Re: Sklaverei im Mittelmeerraum

Beitrag von sysiphus »

Michael K. hat geschrieben:
Do 25. Mai 2023, 23:08
Und auch die Lehmmoscheen tragen die Handschrift eines Andalusiers

https://en-clase.ideal.es/2019/09/20/mu ... es-saheli/
Sklaverei und Sklavenhandel sind ohne Zweifel Teil der gesamten Menschheitsgeschichte. Auch in Europa in vielfacher Form über das Römische Reich bis zum Leibeigentum und zur Fronarbeit systematisch praktiziert.
Basis sind bis heute immer Macht und die dann folgende Ausbeutung. Ein gewaltiges Thema und sehr aktuell, wenn man bedenkt, wie inzwischen die einst so blutig erkämpften Universellen Menschenrechte heute oft demagogisch (und leider nicht ohne propagandistischen Erfolg) zu bloßen kulturellen Merkmalen mit begrenzter Wirksamkeit demontiert werden sollen.

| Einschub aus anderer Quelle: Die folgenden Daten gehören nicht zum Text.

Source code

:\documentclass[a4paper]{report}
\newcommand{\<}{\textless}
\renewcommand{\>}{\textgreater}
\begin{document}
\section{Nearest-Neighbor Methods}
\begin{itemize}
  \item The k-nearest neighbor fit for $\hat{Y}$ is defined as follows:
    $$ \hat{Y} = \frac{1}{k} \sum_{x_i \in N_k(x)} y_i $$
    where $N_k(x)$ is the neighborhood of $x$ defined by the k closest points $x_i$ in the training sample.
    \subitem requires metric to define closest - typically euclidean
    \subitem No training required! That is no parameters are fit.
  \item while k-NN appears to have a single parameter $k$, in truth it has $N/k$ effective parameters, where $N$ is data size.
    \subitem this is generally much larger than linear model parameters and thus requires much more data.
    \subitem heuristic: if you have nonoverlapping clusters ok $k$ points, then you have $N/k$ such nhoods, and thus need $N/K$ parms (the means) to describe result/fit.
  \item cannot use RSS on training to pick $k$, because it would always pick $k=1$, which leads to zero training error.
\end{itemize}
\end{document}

Zum mittelalterlichen Sklavenhandel zwischen N-Afrika und Europa: wenig bekannt ist, dass einer der grössten Geister der Weltliteratur fünf Jahre lang als geraubter Sklave leben musste, ehe er freigekauft werden konnte: Miguel de Cervantes! 8)

Übrigens: das Foto der Djenné-Moschee zeigt ein Bauwerk des frühen XX. Jh, welches dort errichtet wurde, wo vorher andere Moscheen standen. Djenne ist da also ganz anders zu betrachten als Tombouctou mit seinen drei, tatsächlich historischen Moscheen Djingareyber, Sankoré und Sidi Yahia.